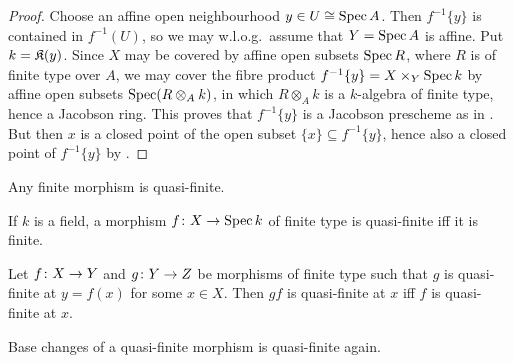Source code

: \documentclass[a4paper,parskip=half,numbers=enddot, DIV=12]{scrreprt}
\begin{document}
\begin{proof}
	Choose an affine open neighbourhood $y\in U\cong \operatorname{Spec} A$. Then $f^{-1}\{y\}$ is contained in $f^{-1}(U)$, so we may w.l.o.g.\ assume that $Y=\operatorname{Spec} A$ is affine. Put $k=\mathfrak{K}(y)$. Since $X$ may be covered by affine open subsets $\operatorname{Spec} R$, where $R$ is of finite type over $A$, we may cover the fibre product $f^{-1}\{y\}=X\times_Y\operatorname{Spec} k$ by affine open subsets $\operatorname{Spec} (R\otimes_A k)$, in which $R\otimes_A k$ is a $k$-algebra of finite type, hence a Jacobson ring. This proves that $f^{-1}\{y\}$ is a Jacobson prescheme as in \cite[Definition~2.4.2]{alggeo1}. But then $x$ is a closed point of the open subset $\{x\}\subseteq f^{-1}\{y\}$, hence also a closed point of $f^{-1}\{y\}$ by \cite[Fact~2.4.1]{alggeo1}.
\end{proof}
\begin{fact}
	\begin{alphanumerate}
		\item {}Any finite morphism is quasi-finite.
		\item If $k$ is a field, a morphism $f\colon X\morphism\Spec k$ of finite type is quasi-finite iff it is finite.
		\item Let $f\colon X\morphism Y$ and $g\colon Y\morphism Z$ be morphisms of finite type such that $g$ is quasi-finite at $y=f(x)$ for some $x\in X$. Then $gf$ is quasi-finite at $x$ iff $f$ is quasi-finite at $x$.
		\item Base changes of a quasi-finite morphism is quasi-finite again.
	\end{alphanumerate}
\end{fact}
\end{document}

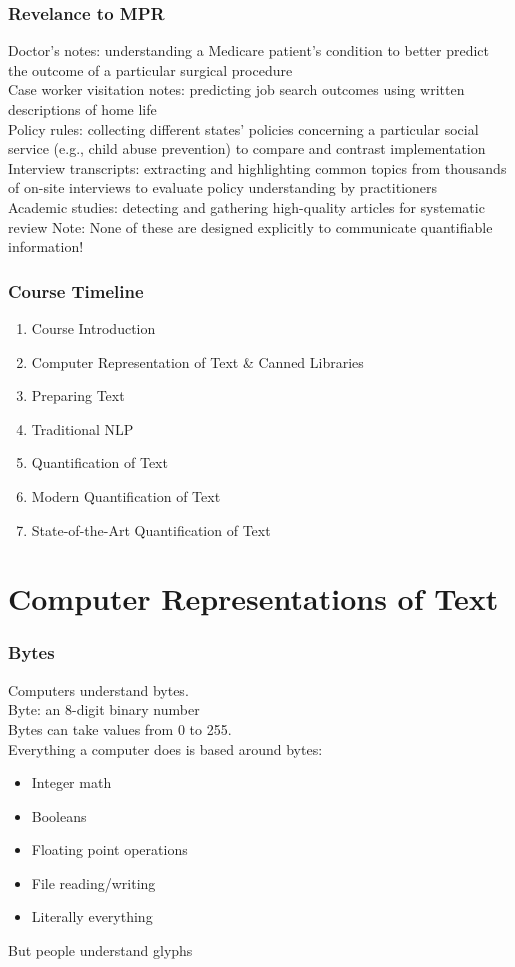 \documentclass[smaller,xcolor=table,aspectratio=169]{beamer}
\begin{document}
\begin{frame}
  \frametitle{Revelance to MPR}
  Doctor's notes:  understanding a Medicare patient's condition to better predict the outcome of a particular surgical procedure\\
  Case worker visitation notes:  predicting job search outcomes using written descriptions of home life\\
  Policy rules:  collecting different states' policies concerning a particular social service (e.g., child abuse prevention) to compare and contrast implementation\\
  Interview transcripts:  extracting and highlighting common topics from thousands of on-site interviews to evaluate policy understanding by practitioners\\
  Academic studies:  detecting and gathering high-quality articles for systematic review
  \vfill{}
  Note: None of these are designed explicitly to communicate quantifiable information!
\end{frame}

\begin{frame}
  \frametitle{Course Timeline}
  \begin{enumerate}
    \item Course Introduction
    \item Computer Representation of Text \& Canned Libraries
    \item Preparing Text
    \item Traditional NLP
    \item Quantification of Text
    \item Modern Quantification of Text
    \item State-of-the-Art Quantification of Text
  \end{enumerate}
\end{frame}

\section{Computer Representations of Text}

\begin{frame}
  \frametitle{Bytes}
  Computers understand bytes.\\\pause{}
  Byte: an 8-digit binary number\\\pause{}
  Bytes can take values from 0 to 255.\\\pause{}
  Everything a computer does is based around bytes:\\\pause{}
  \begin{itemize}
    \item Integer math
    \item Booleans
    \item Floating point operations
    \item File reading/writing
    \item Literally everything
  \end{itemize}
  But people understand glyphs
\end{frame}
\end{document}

■ ■ ■ ■ ■

Pictures do not go in the copy; print every entry exactly as it stands.

Source code

: \documentclass[a4paper,parskip=half,numbers=enddot, DIV=12]{scrreprt}
\begin{document}
\begin{proof}
	Choose an affine open neighbourhood $y\in U\cong \operatorname{Spec} A$. Then $f^{-1}\{y\}$ is contained in $f^{-1}(U)$, so we may w.l.o.g.\ assume that $Y=\operatorname{Spec} A$ is affine. Put $k=\mathfrak{K}(y)$. Since $X$ may be covered by affine open subsets $\operatorname{Spec} R$, where $R$ is of finite type over $A$, we may cover the fibre product $f^{-1}\{y\}=X\times_Y\operatorname{Spec} k$ by affine open subsets $\operatorname{Spec} (R\otimes_A k)$, in which $R\otimes_A k$ is a $k$-algebra of finite type, hence a Jacobson ring. This proves that $f^{-1}\{y\}$ is a Jacobson prescheme as in \cite[Definition~2.4.2]{alggeo1}. But then $x$ is a closed point of the open subset $\{x\}\subseteq f^{-1}\{y\}$, hence also a closed point of $f^{-1}\{y\}$ by \cite[Fact~2.4.1]{alggeo1}.
\end{proof}
\begin{fact}
	\begin{alphanumerate}
		\item {}Any finite morphism is quasi-finite.
		\item If $k$ is a field, a morphism $f\colon X\morphism\Spec k$ of finite type is quasi-finite iff it is finite.
		\item Let $f\colon X\morphism Y$ and $g\colon Y\morphism Z$ be morphisms of finite type such that $g$ is quasi-finite at $y=f(x)$ for some $x\in X$. Then $gf$ is quasi-finite at $x$ iff $f$ is quasi-finite at $x$.
		\item Base changes of a quasi-finite morphism is quasi-finite again.
	\end{alphanumerate}
\end{fact}
\end{document}

 \documentclass[smaller,xcolor=table,aspectratio=169]{beamer}
\begin{document}
\begin{frame}
  \frametitle{Revelance to MPR}
  Doctor's notes:  understanding a Medicare patient's condition to better predict the outcome of a particular surgical procedure\\
  Case worker visitation notes:  predicting job search outcomes using written descriptions of home life\\
  Policy rules:  collecting different states' policies concerning a particular social service (e.g., child abuse prevention) to compare and contrast implementation\\
  Interview transcripts:  extracting and highlighting common topics from thousands of on-site interviews to evaluate policy understanding by practitioners\\
  Academic studies:  detecting and gathering high-quality articles for systematic review
  \vfill{}
  Note: None of these are designed explicitly to communicate quantifiable information!
\end{frame}

\begin{frame}
  \frametitle{Course Timeline}
  \begin{enumerate}
    \item Course Introduction
    \item Computer Representation of Text \& Canned Libraries
    \item Preparing Text
    \item Traditional NLP
    \item Quantification of Text
    \item Modern Quantification of Text
    \item State-of-the-Art Quantification of Text
  \end{enumerate}
\end{frame}

\section{Computer Representations of Text}

\begin{frame}
  \frametitle{Bytes}
  Computers understand bytes.\\\pause{}
  Byte: an 8-digit binary number\\\pause{}
  Bytes can take values from 0 to 255.\\\pause{}
  Everything a computer does is based around bytes:\\\pause{}
  \begin{itemize}
    \item Integer math
    \item Booleans
    \item Floating point operations
    \item File reading/writing
    \item Literally everything
  \end{itemize}
  But people understand glyphs
\end{frame}
\end{document}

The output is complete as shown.